Still, its owners have largely escaped accountability. Last year, for example, prosecutors opened the biggest trafficking case in Cambodian history, involving more than 1,000 fishermen, but had no jurisdiction to charge Step Up for recruiting them. In 2001, the Supreme Court of the Philippines harshly reprimanded Step Up and a partner company in Manila for systematically duping men, knowingly sending them to abusive employers and cheating them, but Step Up’s owners faced no penalties.
The Philippine authorities have charged 11 people tied to Step Up with trafficking and illegal recruitment of Mr. Andrade and others from the Philippines. But only one person, allegedly a low-level culprit, has been arrested and is likely to be tried: Celia Robelo, 46, who faces a potential life sentence for what prosecutors say was a recruiting effort that earned her at most $20 in commissions.
Mr. Andrade’s story was pieced together from interviews with his family, other seamen recruited in or near his village, police officers, lawyers and aid workers in Jakarta, Manila and Singapore. It highlights the tools — debt, trickery, fear, violence, shame and family ties — used to recruit men, entrap them and leave them at sea, sometimes for years under harsh conditions.

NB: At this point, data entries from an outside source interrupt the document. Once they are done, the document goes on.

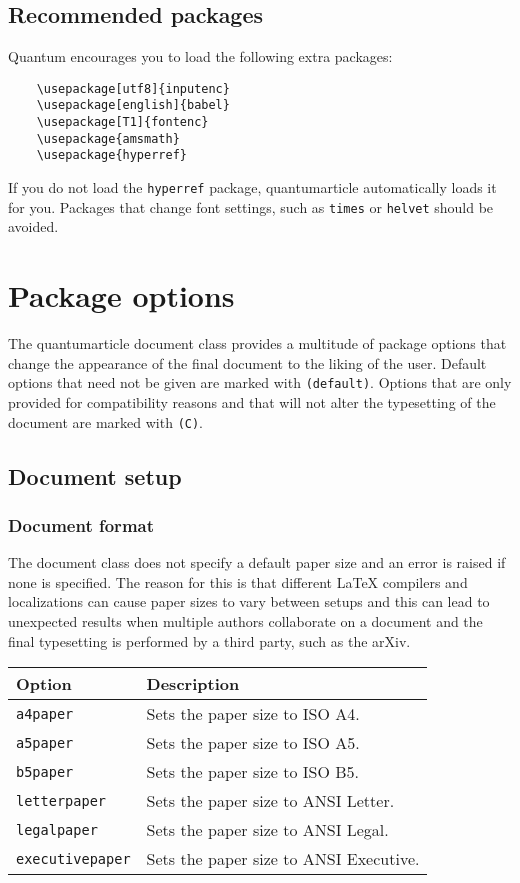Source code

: \documentclass[a4paper,noarxiv,onecolumn]{quantumarticle}
\newenvironment{options}
	{\medskip\noindent\begin{longtable}{p{.25\columnwidth}p{.694\columnwidth}}
	\textsf{Option} & \textsf{Description} \\
	\midrule
	}
	{\bottomrule\end{longtable}}
\newcommand{\option}[2]{
	\small\texttt{#1} & {\small#2} \\
}
\begin{document}
	\subsection{Recommended packages}
	Quantum encourages you to load the following extra packages:
	\begin{verbatim}
	\usepackage[utf8]{inputenc}
	\usepackage[english]{babel}
	\usepackage[T1]{fontenc}
	\usepackage{amsmath}
	\usepackage{hyperref}
	\end{verbatim}
	If you do not load the \texttt{hyperref} package, quantumarticle automatically loads it for you.
	Packages that change font settings, such as \texttt{times} or \texttt{helvet} should be avoided.
	
	\section{Package options}
        \label{sec:options}
	The quantumarticle document class provides a multitude of package options that change the appearance of the final document to the liking of the user. Default options that need not be given are marked with \texttt{(default)}. Options that are only provided for compatibility reasons and that will not alter the typesetting of the document are marked with \texttt{(C)}.
	
	\subsection{Document setup}
	
	\subsubsection{Document format}
	The document class does not specify a default paper size and an error is raised if none is specified. The reason for this is that different LaTeX compilers and localizations can cause paper sizes to vary between setups and this can lead to unexpected results when multiple authors collaborate on a document and the final typesetting is performed by a third party, such as the arXiv.   
	
	\begin{options}
		\option{a4paper}{%
			Sets the paper size to ISO A4.
		}
		\option{a5paper}{%
			Sets the paper size to ISO A5.
		}
		\option{b5paper}{%
			Sets the paper size to ISO B5.
		}
		\option{letterpaper}{%
			Sets the paper size to ANSI Letter.
		}
		\option{legalpaper}{%
			Sets the paper size to ANSI Legal.
		}
		\option{executivepaper}{%
			Sets the paper size to ANSI Executive.
		}
	\end{options}
\end{document}

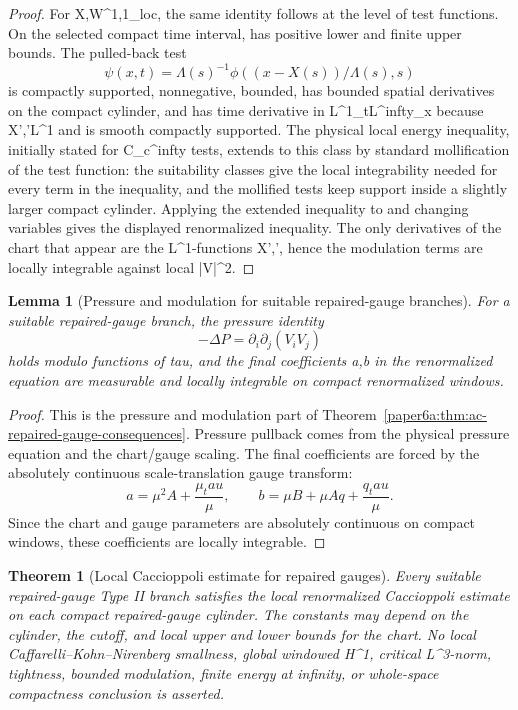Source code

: \documentclass[11pt]{amsart}
\def\({}%
\def\){}%
\def\tau{tau}%
\def\infty{infty}%
\theoremstyle{plain}
\newtheorem{theorem}{Theorem}[section]
\newtheorem{lemma}[lemma]{Lemma}
\theoremstyle{definition}
\theoremstyle{remark}
\begin{document}
\begin{proof}
For \(X,\Lambda\in W^{1,1}_{\rm loc}\), the same identity follows at the level
of test functions.  On the selected compact time interval, \(\Lambda\) has
positive lower and finite upper bounds.  The pulled-back test
\[
  \psi(x,t)=\Lambda(s)^{-1}\phi((x-X(s))/\Lambda(s),s)
\]
is compactly supported, nonnegative, bounded, has bounded spatial derivatives
on the compact cylinder, and has time derivative in \(L^1_tL^\infty_x\)
because \(X',\Lambda'\in L^1\) and \(\phi\) is smooth compactly supported.
The physical local energy inequality, initially stated for \(C_c^\infty\)
tests, extends to this class by standard mollification of the test function:
the suitability classes give the local integrability needed for every term in
the inequality, and the mollified tests keep support inside a slightly larger
compact cylinder.  Applying the extended inequality to \(\psi\) and changing
variables gives the displayed renormalized inequality.  The only derivatives
of the chart that appear are the \(L^1\)-functions \(X',\Lambda'\), hence the
modulation terms are locally integrable against local \(|V|^2\).
\end{proof}

\begin{lemma}[Pressure and modulation for suitable repaired-gauge branches]
\label{paper6a:lem:suitable-gauge-pressure-modulation}
For a suitable repaired-gauge branch, the pressure identity
\[
  -\Delta P=\partial_i\partial_j(V_iV_j)
\]
holds modulo functions of \(\tau\), and the final coefficients \(a,b\) in the
renormalized equation are measurable and locally integrable on compact
renormalized windows.
\end{lemma}

\begin{proof}
This is the pressure and modulation part of
Theorem~\ref{paper6a:thm:ac-repaired-gauge-consequences}.  Pressure pullback
comes from the physical pressure equation and the chart/gauge scaling.  The
final coefficients are forced by the absolutely continuous scale-translation
gauge transform:
\[
  a=\mu^2A+\frac{\mu_\tau}{\mu},
  \qquad
  b=\mu B+\mu Aq+\frac{q_\tau}{\mu}.
\]
Since the chart and gauge parameters are absolutely continuous on compact
windows, these coefficients are locally integrable.
\end{proof}

\begin{theorem}[Local Caccioppoli estimate for repaired gauges]
\label{paper6a:thm:ac-local-caccioppoli}
Every suitable repaired-gauge Type II branch satisfies the local renormalized
Caccioppoli estimate on each compact repaired-gauge cylinder.  The constants
may depend on the cylinder, the cutoff, and local upper and lower bounds for
the chart.  No local Caffarelli--Kohn--Nirenberg smallness, global windowed
\(H^1\), critical \(L^3\)-norm, tightness, bounded modulation, finite energy at
infinity, or whole-space compactness conclusion is asserted.
\end{theorem}
\end{document}
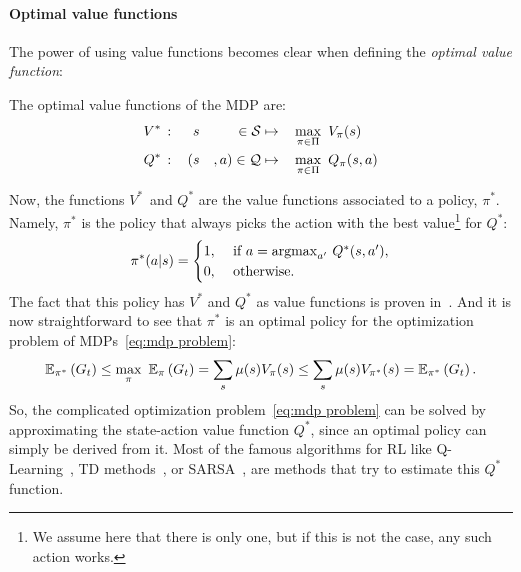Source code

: 			\paragraph{Optimal value functions} The power of using value functions becomes clear when defining the\emph{ optimal value function}:
			\begin{definition}
				The optimal value functions of the MDP are:
				\begin{alignat}{6}
					V^*\,&:&\,&s&\in\mathcal{S}&\mapsto& & \max_{\pi\in\Pi}~V_\pi(s) \label{eq:optimal state value}\\
					Q^*\,&:&\,(&s&, a)\in\mathcal{Q}&\mapsto& & \max_{\pi\in\Pi}~Q_\pi(s, a) \label{eq:optimal state action value}
				\end{alignat}
			\end{definition}
			Now, the functions $V^*$~and $Q^*$ are the value functions associated to a policy, $\pi^*$. Namely, $\pi^*$ is the policy that always picks the action with the best value\footnote{We assume here that there is only one, but if this is not the case, any such action works.} for $Q^*$:
			\begin{equation}
				\pi^*(a|s) = \begin{cases}
				1,&\text{ if } a = \operatorname*{argmax}_{a'}\,Q^*(s, a'),\\
				0,&\text{ otherwise}.
				\end{cases} \label{eq:optimal policy}
			\end{equation} The fact that this policy has $V^*$ and $Q^*$ as value functions is proven in~\cite[Chapter\,4]{sutton2018reinforcement}. And it is now straightforward to see that $\pi^*$ is an optimal policy for the optimization problem of MDPs~\eqref{eq:mdp problem}:
			\begin{equation*}
				\mathbb{E}_{\pi^*}\left(G_t\right) \leq \max_\pi~\mathbb{E}_\pi\left(G_t\right) = \sum_s \mu(s) V_\pi(s) \leq \sum_s \mu(s) V_{\pi^*}(s) = \mathbb{E}_{\pi^*}\left(G_t\right).
			\end{equation*}
			So, the complicated optimization problem~\eqref{eq:mdp problem} can be solved by approximating the state-action value function $Q^*$, since an optimal policy can simply be derived from it. Most of the famous algorithms for RL like Q-Learning~\cite{watkins1992q}, TD methods~\cite{sutton2018reinforcement}, or SARSA~\cite{sutton2018reinforcement}, are methods that try to estimate this $Q^*$ function.
			
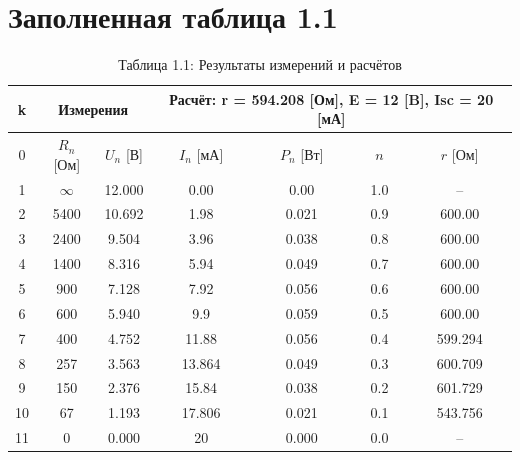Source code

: \documentclass[a4paper]{article}
\begin{document}
\section{Заполненная таблица 1.1}
\begin{table}[H]
	\centering
	\addtocounter{table}{0}
	\caption*{Таблица 1.1: Результаты измерений и расчётов}
	\begin{tabular}{|c|c|c|c|c|c|c|}
		\hline
		k  & \multicolumn{2}{c|}{Измерения} & \multicolumn{4}{c|}{Расчёт: r = 594.208 [Ом], E = 12 [B], Isc = 20 [мА]}                                            \\
		\hline
		0  & $R_n$ [Ом]                     & $U_n$ [В]                                                                & $I_n$ [мА] & $P_n$ [Вт] & $n$ & $r$ [Ом] \\
		\hline
		1  & $\infty$                       & 12.000                                                                   & 0.00       & 0.00       & 1.0 & --       \\
		2  & 5400                           & 10.692                                                                   & 1.98       & 0.021      & 0.9 & 600.00   \\
		3  & 2400                           & 9.504                                                                    & 3.96       & 0.038      & 0.8 & 600.00   \\
		4  & 1400                           & 8.316                                                                    & 5.94       & 0.049      & 0.7 & 600.00   \\
		5  & 900                            & 7.128                                                                    & 7.92       & 0.056      & 0.6 & 600.00   \\
		6  & 600                            & 5.940                                                                    & 9.9        & 0.059      & 0.5 & 600.00   \\
		7  & 400                            & 4.752                                                                    & 11.88      & 0.056      & 0.4 & 599.294  \\
		8  & 257                            & 3.563                                                                    & 13.864     & 0.049      & 0.3 & 600.709  \\
		9  & 150                            & 2.376                                                                    & 15.84      & 0.038      & 0.2 & 601.729  \\
		10 & 67                             & 1.193                                                                    & 17.806     & 0.021      & 0.1 & 543.756  \\
		11 & 0                              & 0.000                                                                    & 20         & 0.000      & 0.0 & --       \\
		\hline
	\end{tabular}
\end{table}
\end{document}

No country exports more seafarers than the Philippines, which provides roughly a quarter of them globally. More than 400,000 Filipinos sought work last year as officers, deckhands, fishermen, cargo handlers and cruise workers. Mr. Andrade’s death shows that governments are sometimes unable or unwilling to protect the rights of citizens far from home.
The abuse of Filipino seamen has increased in recent years, labor officials in the Philippines say, because the country’s maritime trade schools produce, on average, 20,000 graduates a year for fewer than 5,000 openings. As men grow desperate for work, they take greater risks. Roughly a third of them now use agencies that are illegal — unregistered and willing to break rules, the officials said.

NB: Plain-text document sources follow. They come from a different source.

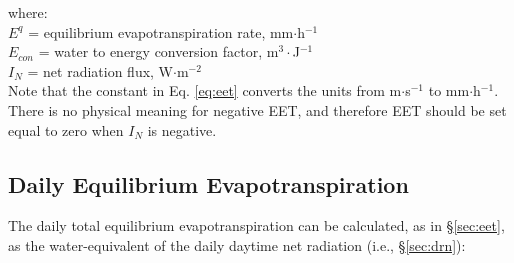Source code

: \noindent where:\\
\indent $E^q$ = equilibrium evapotranspiration rate, mm$\cdot$h$^{-1}$\\
\indent $E_{con}$ = water to energy conversion factor, m$^{3}\cdot$J$^{-1}$\\
\indent $I_N$ = net radiation flux, W$\cdot$m$^{-2}$ \\

\noindent Note that the constant in Eq. \ref{eq:eet} converts the units from m$\cdot$s$^{-1}$ to mm$\cdot$h$^{-1}$. 
There is no physical meaning for negative EET, and therefore EET should be set equal to zero when $I_N$ is negative. 

\subsection{Daily Equilibrium Evapotranspiration}
\label{sec:deet}
The daily total equilibrium evapotranspiration can be calculated, as in \S \ref{sec:eet}, as the water-equivalent of the daily daytime net radiation (i.e., \S \ref{sec:drn}):

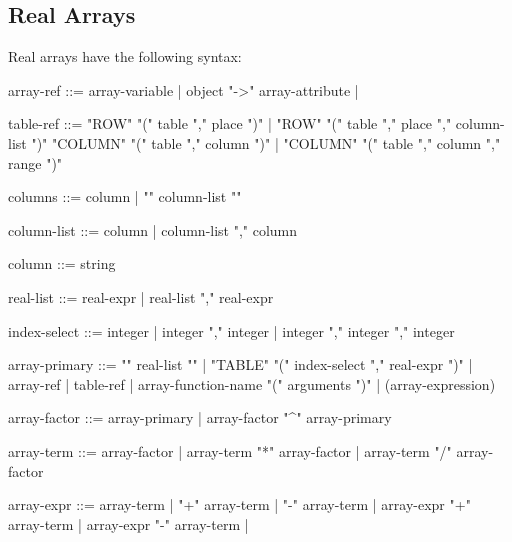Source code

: \subsection{Real Arrays}
\label{sec:realarray}
Real arrays have the following syntax:
\begin{footnotesize}
\begin{example}
array-ref     ::= array-variable |
                  object "->" array-attribute |

table-ref     ::= "ROW" "(" table "," place ")" |
                  "ROW" "(" table "," place "," column-list ")"
                  "COLUMN" "(" table "," column ")" |
                  "COLUMN" "(" table "," column "," range ")"

columns       ::= column |
                  "{" column-list "}"

column-list   ::= column |
                  column-list "," column

column        ::= string

real-list     ::= real-expr |
                  real-list "," real-expr

index-select  ::= integer |
                  integer "," integer |
                  integer "," integer "," integer

array-primary ::= "{" real-list "}" |
                  "TABLE" "(" index-select "," real-expr ")" |
                  array-ref |
                  table-ref |
                  array-function-name "(" arguments ")" |
                  (array-expression)

array-factor  ::= array-primary |
                  array-factor "^" array-primary

array-term    ::= array-factor |
                  array-term "*" array-factor |
                  array-term "/" array-factor

array-expr    ::= array-term |
                  "+" array-term |
                  "-" array-term |
                  array-expr "+" array-term |
                  array-expr "-" array-term |
\end{example}
\end{footnotesize}

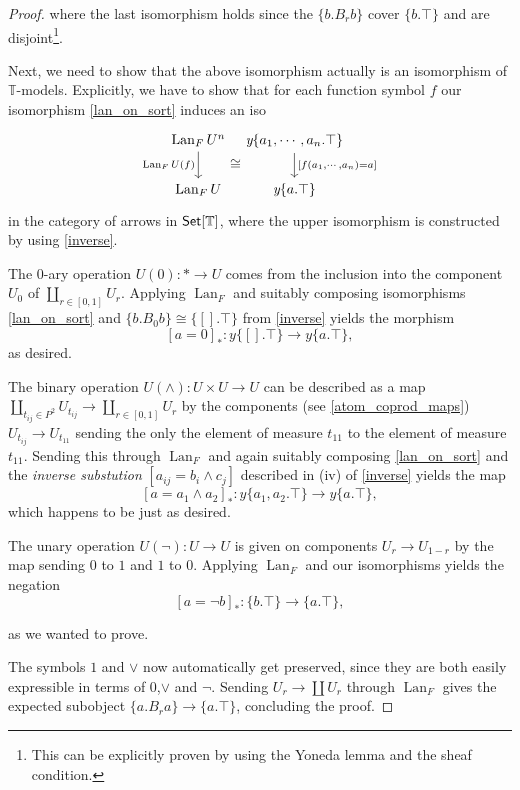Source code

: \documentclass[a4paper]{amsproc}
\theoremstyle{plain}
\theoremstyle{definition}
\theoremstyle{remark}
\numberwithin{equation}{section}
\newcommand{\y}{\textit{y}}
\DeclareMathOperator{\Lan}{Lan}
\newcommand{\Set}{\textup{\textsf{Set}}}
\begin{document}
\begin{proof}
where the last isomorphism holds since the $\{b.B_r b\}$ cover $\{b.\top\}$ and are disjoint\footnote{This can be explicitly proven by using the Yoneda lemma and the sheaf condition.}.

Next, we need to show that the above isomorphism actually is an isomorphism of $\mathbb{T}$-models. Explicitly, we have to show that for each function symbol $f$ our isomorphism \ref{lan_on_sort} induces an iso
\[
\begin{tikzcd}[column sep=tiny]
    \Lan_F U^n \arrow[d, "\Lan_F U(f)"'] \arrow[r, "\cong"',phantom, shift right=7] & {\y \{a_1,\cdots,a_n . \top \}} \arrow[d, "{[f(a_1,\cdots,a_n) = a]}"] \\
    \Lan_F U & \y \{a . \top \}
\end{tikzcd}
\]
in the category of arrows in $\Set[\mathbb{T}]$, where the upper isomorphism is constructed by using \ref{inverse}.

The 0-ary operation $U(0): * \to U$ comes from the inclusion into the component $U_0$ of $\coprod_{r\in [0,1]} U_r$. Applying $\Lan_F$ and suitably composing isomorphisms \ref{lan_on_sort} and $\{b.B_0 b\} \cong \{[].\top\}$ from \ref{inverse} yields the morphism $$[a=0]_*: \y \{[].\top\} \to \y\{a.\top\},$$ as desired.

The binary operation $U(\wedge): U \times U \to U$ can be described as a map $\coprod_{t_{ij} \in P^2} U_{t_{ij}} \to \coprod_{r \in [0,1]} U_r$ by the components (see \ref{atom_coprod_maps}) $U_{t_{ij}} \to U_{t_{11}}$ sending the only the element of measure $t_{11}$ to the element of measure $t_{11}$. Sending this through $\Lan_F$ and again suitably composing \ref{lan_on_sort} and the \emph{inverse substution} $[a_{ij} = b_i \wedge c_j]$ described in (iv) of \ref{inverse} yields the map $$[a=a_1 \wedge a_2]_* : \y \{a_1,a_2.\top\} \to \y \{a.\top\},$$
which happens to be just as desired.

The unary operation $U(\neg): U \to U$ is given on components $U_r \to U_{1-r}$ by the map sending $0$ to $1$ and $1$ to $0$. Applying $\Lan_F$ and our isomorphisms yields the negation $$[a=\neg b]_*: \{b.\top\} \to \{a.\top\},$$

as we wanted to prove.

The symbols $1$ and $\vee$ now automatically get preserved, since they are both easily expressible in terms of $0$,$\vee$ and $\neg$. Sending $U_r \to \coprod U_r$ through $\Lan_F$ gives the expected subobject $\{a.B_r a\} \to \{a.\top\}$, concluding the proof.
\end{proof}
\end{document}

Such agencies, favored by ship operators and workers looking to shave costs, compound the problem of lawlessness on the high seas. Scofflaw ships cast off stowaways and deplete fishing stocks. Violence is rampant, and few nations patrol the waters, much less enforce violations of maritime laws or international pacts.
Photo
Men on Kalaw Avenue in Manila advertised seafaring jobs in September. Credit Hannah Reyes for The New York Times
In Manila, in late September, along a densely packed two-block stretch of sidewalk on Kalaw Avenue near the bay, hundreds of seafarers looked for work. Recruiters from manning agencies — some legal, many not — carried signs around their necks listing job openings or pointed to brochures arrayed on tables. Fixers sold fake accreditation papers while a popular Tagalog rap song, “Seaman Lolo Ko” (“My Grandpa Is a Seaman”), boomed in the background.

“These days,” the singer, known as Yongas, rapped, “it’s the seaman getting duped.” Mariners, who used to be the cheaters (on their spouses), he warned, are now the ones cheated (by everyone else).